There’s “not fun” and then there’s “not fun.” If a player is taking too long with their turn, or using a goblin voice that I find grating, or looking at their phone during the scene description, or slurping their coffee, or refusing to speak in character, all that might make the game less fun for me–but it’d be a dick move to X-card that, IMO.
But in this case, murdering an innocent bystander simply in a fit of pique instantly makes that PC a sociopathic villain, and our lighthearted romp of a game becomes something very different. If we don’t immediately turn on that PC, dropping everything to stop him and abandoning our mission, we’re complicit in a gruesome sex murder and mutilation. No phobia or PTSD is involved, but it turns the last couple of hours into laughing with a bunch of friends into “Jesus, what have we become?”

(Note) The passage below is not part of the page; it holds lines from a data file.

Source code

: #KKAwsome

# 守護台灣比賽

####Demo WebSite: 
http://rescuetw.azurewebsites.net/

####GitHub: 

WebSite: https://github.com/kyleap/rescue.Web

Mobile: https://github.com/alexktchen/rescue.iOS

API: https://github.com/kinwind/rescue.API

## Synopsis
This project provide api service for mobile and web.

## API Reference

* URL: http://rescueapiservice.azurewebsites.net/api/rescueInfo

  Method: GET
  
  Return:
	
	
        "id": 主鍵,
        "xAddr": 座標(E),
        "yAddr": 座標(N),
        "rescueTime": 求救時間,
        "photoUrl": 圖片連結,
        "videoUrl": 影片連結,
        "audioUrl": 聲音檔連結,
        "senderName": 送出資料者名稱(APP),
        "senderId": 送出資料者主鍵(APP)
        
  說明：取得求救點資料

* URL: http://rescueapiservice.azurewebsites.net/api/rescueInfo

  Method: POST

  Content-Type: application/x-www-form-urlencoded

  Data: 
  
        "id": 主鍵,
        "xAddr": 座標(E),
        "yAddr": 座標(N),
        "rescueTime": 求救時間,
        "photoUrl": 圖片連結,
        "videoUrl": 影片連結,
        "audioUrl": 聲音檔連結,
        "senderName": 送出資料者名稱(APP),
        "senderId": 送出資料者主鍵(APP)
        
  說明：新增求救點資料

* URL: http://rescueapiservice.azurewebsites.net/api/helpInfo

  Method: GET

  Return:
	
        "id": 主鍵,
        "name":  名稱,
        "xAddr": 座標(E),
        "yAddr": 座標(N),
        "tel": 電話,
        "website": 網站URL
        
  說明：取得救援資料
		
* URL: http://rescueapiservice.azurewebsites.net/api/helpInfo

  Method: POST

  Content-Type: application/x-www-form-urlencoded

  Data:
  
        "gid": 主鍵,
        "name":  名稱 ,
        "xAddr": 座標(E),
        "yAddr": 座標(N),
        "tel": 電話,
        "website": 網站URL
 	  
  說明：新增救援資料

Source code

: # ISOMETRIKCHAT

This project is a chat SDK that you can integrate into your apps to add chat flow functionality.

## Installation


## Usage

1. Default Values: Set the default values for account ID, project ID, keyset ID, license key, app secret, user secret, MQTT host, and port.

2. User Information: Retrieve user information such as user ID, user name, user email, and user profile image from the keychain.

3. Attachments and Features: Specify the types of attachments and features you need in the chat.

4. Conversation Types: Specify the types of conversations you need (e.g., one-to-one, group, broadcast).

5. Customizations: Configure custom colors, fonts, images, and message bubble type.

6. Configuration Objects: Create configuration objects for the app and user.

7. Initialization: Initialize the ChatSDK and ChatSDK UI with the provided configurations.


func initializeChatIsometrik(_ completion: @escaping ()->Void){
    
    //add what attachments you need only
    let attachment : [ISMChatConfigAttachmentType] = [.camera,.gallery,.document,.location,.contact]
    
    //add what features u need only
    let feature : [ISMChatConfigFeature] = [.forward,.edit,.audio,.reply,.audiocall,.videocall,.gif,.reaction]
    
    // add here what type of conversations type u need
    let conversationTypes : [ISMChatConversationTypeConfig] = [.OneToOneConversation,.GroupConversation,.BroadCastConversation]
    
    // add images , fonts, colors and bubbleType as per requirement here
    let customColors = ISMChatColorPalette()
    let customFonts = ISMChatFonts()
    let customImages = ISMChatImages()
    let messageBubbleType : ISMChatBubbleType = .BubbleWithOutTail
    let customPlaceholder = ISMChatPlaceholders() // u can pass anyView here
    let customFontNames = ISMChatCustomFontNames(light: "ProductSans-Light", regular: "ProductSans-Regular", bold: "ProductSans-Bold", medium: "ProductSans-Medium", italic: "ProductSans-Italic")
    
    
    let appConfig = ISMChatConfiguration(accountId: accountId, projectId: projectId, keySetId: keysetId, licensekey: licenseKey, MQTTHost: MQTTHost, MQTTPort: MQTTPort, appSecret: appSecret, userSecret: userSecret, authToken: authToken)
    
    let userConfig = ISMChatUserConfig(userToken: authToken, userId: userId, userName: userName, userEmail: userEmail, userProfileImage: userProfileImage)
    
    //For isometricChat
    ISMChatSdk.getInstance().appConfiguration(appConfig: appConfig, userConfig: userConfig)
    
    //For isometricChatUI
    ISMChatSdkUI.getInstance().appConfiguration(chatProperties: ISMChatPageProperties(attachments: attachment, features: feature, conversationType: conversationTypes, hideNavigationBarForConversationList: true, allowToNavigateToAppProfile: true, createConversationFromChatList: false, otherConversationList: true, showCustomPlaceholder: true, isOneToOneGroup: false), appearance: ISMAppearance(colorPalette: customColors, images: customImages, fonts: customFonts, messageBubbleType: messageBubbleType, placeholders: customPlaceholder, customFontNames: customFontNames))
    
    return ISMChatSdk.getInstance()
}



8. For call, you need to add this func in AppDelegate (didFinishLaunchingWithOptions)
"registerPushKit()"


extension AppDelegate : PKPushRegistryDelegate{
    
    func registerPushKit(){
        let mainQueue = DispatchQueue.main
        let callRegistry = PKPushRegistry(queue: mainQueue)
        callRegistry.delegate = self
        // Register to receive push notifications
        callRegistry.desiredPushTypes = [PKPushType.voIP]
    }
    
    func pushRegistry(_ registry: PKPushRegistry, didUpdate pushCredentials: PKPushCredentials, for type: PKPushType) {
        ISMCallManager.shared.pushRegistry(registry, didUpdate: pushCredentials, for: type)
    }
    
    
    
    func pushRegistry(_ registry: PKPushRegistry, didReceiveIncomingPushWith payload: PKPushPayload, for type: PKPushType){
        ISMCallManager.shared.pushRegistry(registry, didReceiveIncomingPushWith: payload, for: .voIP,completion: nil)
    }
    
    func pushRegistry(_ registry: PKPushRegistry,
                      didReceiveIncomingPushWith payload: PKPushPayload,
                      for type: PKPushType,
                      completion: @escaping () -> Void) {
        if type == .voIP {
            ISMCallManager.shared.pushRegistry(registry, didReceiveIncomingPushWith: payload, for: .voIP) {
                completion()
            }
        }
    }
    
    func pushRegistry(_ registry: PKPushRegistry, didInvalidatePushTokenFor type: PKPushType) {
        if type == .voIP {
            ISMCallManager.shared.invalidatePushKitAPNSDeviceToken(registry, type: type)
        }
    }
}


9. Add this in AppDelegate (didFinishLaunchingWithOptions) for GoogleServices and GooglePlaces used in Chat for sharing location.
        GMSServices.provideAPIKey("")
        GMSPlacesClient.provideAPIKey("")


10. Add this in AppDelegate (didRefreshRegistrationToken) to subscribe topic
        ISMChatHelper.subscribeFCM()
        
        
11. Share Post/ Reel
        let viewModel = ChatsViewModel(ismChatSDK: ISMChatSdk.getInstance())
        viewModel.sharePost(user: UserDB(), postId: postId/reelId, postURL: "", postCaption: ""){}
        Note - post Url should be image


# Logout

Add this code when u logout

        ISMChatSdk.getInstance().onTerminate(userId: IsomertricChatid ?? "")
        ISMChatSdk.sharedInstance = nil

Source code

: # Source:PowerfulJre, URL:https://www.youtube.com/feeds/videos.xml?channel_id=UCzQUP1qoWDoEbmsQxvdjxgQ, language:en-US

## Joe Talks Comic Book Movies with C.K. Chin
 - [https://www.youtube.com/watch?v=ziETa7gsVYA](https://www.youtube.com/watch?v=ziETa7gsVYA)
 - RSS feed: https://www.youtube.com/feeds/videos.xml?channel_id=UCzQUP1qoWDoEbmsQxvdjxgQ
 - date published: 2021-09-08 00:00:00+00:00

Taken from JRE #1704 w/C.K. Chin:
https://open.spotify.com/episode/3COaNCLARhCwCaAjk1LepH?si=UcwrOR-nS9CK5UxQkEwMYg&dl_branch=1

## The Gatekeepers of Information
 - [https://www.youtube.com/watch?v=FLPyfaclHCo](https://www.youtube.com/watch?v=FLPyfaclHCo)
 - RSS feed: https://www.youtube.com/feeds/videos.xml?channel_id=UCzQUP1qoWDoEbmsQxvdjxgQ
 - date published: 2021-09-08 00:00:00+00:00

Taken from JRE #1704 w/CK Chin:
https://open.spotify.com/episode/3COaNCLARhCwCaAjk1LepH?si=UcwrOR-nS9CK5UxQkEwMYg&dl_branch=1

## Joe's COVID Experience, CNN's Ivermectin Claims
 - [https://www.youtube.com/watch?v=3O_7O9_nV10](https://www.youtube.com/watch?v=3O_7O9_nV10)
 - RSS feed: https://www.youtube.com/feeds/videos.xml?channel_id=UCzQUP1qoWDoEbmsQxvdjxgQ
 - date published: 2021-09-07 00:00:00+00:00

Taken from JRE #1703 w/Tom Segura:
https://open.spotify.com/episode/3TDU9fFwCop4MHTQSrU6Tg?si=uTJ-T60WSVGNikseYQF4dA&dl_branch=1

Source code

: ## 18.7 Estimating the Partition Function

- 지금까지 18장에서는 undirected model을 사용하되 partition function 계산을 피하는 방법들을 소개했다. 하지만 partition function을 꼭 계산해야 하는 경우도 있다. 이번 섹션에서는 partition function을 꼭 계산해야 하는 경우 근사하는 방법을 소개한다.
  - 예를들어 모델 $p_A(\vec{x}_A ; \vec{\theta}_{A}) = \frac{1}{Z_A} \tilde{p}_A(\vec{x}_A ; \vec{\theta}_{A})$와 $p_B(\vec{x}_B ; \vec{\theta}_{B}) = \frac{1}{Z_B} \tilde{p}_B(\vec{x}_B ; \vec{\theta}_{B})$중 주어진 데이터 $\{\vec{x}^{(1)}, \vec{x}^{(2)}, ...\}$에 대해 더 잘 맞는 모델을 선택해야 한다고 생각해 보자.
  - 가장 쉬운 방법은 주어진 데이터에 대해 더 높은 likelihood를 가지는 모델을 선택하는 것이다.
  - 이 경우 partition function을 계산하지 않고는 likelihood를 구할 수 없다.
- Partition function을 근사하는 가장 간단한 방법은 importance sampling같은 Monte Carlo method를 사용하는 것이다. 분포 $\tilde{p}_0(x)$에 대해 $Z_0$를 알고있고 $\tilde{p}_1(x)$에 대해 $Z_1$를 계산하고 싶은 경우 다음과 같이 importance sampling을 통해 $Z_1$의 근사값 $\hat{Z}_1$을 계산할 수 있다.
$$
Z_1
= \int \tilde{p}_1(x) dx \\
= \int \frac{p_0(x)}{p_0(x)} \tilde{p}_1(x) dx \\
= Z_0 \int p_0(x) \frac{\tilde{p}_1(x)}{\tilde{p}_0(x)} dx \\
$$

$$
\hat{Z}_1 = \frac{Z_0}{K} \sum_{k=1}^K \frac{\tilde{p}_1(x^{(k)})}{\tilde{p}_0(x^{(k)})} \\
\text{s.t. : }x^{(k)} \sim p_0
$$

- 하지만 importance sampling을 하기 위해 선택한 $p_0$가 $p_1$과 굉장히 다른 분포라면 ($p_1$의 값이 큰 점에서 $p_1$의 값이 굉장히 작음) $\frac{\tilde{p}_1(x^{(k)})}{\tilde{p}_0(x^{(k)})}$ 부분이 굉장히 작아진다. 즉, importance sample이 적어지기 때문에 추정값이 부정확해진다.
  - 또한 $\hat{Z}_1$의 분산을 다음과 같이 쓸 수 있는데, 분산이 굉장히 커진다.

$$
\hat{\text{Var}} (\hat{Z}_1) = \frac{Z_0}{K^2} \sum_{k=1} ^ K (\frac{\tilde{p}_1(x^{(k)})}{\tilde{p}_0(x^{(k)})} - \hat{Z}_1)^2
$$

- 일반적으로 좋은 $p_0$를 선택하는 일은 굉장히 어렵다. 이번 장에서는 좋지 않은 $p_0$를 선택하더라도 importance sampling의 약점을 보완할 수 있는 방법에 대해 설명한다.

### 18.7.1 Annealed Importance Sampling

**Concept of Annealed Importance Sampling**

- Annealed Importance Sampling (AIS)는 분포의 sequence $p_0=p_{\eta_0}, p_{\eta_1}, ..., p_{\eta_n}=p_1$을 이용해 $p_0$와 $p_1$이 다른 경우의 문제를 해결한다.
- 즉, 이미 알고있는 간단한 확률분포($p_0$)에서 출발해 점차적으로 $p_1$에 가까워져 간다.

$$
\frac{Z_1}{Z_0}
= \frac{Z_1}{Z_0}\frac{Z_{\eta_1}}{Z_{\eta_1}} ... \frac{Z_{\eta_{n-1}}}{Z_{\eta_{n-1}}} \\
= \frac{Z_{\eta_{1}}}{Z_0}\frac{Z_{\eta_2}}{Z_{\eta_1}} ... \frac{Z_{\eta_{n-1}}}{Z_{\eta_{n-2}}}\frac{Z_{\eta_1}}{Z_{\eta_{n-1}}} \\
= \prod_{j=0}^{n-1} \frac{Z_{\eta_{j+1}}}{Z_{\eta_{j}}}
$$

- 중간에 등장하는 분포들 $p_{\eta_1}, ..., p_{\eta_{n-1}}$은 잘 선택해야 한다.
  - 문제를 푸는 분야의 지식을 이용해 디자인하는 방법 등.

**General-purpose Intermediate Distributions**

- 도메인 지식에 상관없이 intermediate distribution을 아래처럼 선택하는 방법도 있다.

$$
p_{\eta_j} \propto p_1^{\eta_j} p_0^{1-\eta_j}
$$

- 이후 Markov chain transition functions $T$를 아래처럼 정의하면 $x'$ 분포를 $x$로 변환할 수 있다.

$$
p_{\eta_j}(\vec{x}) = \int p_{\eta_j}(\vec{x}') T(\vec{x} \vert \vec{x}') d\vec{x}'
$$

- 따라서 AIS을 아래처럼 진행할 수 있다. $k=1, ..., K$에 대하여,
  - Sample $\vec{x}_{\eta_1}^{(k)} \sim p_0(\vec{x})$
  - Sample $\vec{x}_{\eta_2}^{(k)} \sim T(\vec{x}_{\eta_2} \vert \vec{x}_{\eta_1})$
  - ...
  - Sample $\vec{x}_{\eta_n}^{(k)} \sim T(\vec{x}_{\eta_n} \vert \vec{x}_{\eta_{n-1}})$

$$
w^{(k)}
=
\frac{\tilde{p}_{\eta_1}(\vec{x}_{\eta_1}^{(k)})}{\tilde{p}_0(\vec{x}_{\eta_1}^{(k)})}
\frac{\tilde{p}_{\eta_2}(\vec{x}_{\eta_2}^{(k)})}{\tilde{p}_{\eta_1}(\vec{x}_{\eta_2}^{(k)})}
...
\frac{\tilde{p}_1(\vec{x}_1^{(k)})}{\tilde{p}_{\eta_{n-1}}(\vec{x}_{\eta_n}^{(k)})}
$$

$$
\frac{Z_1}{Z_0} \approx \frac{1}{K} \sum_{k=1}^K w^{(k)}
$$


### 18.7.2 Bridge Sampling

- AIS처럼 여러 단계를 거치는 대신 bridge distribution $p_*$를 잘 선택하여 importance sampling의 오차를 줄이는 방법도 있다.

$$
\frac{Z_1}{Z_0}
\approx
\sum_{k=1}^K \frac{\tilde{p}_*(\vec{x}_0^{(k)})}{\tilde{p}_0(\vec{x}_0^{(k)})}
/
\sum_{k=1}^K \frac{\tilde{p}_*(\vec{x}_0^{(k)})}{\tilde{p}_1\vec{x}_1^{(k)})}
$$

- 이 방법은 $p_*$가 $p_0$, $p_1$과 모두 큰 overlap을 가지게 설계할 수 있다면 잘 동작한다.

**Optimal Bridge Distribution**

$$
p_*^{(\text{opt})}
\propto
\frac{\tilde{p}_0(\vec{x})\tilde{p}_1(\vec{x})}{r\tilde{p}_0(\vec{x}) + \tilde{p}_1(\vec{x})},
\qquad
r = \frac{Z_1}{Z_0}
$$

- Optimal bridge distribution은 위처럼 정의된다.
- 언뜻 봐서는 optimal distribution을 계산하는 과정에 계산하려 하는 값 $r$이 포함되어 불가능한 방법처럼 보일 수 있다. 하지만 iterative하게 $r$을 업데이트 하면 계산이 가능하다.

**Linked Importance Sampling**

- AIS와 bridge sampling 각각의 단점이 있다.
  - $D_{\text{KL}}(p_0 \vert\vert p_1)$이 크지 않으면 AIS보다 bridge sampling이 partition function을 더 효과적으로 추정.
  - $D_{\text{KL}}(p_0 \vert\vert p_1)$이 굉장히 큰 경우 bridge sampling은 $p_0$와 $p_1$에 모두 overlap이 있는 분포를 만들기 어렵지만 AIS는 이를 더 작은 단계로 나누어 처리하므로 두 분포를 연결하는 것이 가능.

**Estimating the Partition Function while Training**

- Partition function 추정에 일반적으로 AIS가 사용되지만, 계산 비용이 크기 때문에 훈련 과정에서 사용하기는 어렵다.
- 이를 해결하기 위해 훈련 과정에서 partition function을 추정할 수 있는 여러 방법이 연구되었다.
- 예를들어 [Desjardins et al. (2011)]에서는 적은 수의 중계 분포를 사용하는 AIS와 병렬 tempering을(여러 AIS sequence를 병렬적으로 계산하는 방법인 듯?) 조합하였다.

I think gdave’s example is pretty cool. For myself, I can totally see playing a scenario where we kill a bunch of evil US soldiers and don’t think twice about it, and I’d not even think about whether some other player would take it personally. But if I found out we’d played through the scenario and it made a player feel shitty, I’d really regret that. Being able to say, “Hold up, y’all, this isn’t fun for me” would be important there, and I’d be 100% willing to change the game to keep it fun.
Similarly, I have a player in my regular game who freaking hates the idea of fighting animals. Killing animals makes it so un-fun for her that even a giant undead squid is a little on the squicky side. I’ve adjusted my scenarios so there aren’t times when straight up animals are combat enemies–or at least, there are alternatives to killing them. No worries; now that I know this, I can adjust.